=== TASK BRIEF ===
What is needed is an exact copy of every entry.

=== SOURCE MATERIAL ===
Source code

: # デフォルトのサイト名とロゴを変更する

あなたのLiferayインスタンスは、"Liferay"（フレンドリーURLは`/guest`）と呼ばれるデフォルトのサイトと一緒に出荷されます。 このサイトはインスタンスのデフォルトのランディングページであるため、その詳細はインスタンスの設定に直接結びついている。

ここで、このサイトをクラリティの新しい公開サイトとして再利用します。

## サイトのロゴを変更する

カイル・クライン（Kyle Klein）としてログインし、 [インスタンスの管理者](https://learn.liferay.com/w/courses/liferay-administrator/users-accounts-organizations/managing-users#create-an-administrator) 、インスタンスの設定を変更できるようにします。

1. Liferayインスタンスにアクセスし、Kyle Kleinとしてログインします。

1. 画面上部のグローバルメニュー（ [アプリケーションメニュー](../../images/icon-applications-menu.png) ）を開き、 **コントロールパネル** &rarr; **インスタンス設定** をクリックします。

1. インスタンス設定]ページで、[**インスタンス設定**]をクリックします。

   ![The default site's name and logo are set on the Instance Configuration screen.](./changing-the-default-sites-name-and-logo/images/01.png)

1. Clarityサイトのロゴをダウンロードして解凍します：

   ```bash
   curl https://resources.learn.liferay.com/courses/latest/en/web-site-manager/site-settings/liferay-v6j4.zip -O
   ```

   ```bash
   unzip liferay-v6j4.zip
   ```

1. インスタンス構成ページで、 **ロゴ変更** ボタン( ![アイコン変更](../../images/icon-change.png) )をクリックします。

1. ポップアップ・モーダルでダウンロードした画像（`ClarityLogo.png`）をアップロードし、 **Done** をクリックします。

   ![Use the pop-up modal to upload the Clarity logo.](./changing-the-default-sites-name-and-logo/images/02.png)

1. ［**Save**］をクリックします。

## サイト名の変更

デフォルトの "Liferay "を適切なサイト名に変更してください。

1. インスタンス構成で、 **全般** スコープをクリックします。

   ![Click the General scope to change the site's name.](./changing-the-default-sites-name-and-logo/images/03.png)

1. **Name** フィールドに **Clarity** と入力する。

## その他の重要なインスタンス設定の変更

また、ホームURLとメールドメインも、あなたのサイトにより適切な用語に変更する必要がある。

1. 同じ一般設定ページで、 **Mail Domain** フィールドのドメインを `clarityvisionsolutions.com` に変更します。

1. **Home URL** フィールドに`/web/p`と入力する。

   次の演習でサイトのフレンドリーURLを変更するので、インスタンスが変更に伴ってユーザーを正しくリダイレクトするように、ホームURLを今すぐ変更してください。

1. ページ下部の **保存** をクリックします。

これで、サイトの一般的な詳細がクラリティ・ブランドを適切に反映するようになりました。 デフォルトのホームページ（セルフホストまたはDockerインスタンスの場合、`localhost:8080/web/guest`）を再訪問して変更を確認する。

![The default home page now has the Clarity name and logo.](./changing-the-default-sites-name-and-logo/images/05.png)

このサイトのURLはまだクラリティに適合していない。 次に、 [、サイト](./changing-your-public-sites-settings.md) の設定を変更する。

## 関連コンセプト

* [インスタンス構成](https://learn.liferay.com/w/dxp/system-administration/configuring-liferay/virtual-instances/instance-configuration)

=== WRITTEN ANSWER ===
Source code

: # デフォルトのサイト名とロゴを変更する

あなたのLiferayインスタンスは、"Liferay"（フレンドリーURLは`/guest`）と呼ばれるデフォルトのサイトと一緒に出荷されます。 このサイトはインスタンスのデフォルトのランディングページであるため、その詳細はインスタンスの設定に直接結びついている。

ここで、このサイトをクラリティの新しい公開サイトとして再利用します。

## サイトのロゴを変更する

カイル・クライン（Kyle Klein）としてログインし、 [インスタンスの管理者](https://learn.liferay.com/w/courses/liferay-administrator/users-accounts-organizations/managing-users#create-an-administrator) 、インスタンスの設定を変更できるようにします。

1. Liferayインスタンスにアクセスし、Kyle Kleinとしてログインします。

1. 画面上部のグローバルメニュー（ [アプリケーションメニュー](../../images/icon-applications-menu.png) ）を開き、 **コントロールパネル** &rarr; **インスタンス設定** をクリックします。

1. インスタンス設定]ページで、[**インスタンス設定**]をクリックします。

   ![The default site's name and logo are set on the Instance Configuration screen.](./changing-the-default-sites-name-and-logo/images/01.png)

1. Clarityサイトのロゴをダウンロードして解凍します：

   ```bash
   curl https://resources.learn.liferay.com/courses/latest/en/web-site-manager/site-settings/liferay-v6j4.zip -O
   ```

   ```bash
   unzip liferay-v6j4.zip
   ```

1. インスタンス構成ページで、 **ロゴ変更** ボタン( ![アイコン変更](../../images/icon-change.png) )をクリックします。

1. ポップアップ・モーダルでダウンロードした画像（`ClarityLogo.png`）をアップロードし、 **Done** をクリックします。

   ![Use the pop-up modal to upload the Clarity logo.](./changing-the-default-sites-name-and-logo/images/02.png)

1. ［**Save**］をクリックします。

## サイト名の変更

デフォルトの "Liferay "を適切なサイト名に変更してください。

1. インスタンス構成で、 **全般** スコープをクリックします。

   ![Click the General scope to change the site's name.](./changing-the-default-sites-name-and-logo/images/03.png)

1. **Name** フィールドに **Clarity** と入力する。

## その他の重要なインスタンス設定の変更

また、ホームURLとメールドメインも、あなたのサイトにより適切な用語に変更する必要がある。

1. 同じ一般設定ページで、 **Mail Domain** フィールドのドメインを `clarityvisionsolutions.com` に変更します。

1. **Home URL** フィールドに`/web/p`と入力する。

   次の演習でサイトのフレンドリーURLを変更するので、インスタンスが変更に伴ってユーザーを正しくリダイレクトするように、ホームURLを今すぐ変更してください。

1. ページ下部の **保存** をクリックします。

これで、サイトの一般的な詳細がクラリティ・ブランドを適切に反映するようになりました。 デフォルトのホームページ（セルフホストまたはDockerインスタンスの場合、`localhost:8080/web/guest`）を再訪問して変更を確認する。

![The default home page now has the Clarity name and logo.](./changing-the-default-sites-name-and-logo/images/05.png)

このサイトのURLはまだクラリティに適合していない。 次に、 [、サイト](./changing-your-public-sites-settings.md) の設定を変更する。

## 関連コンセプト

* [インスタンス構成](https://learn.liferay.com/w/dxp/system-administration/configuring-liferay/virtual-instances/instance-configuration)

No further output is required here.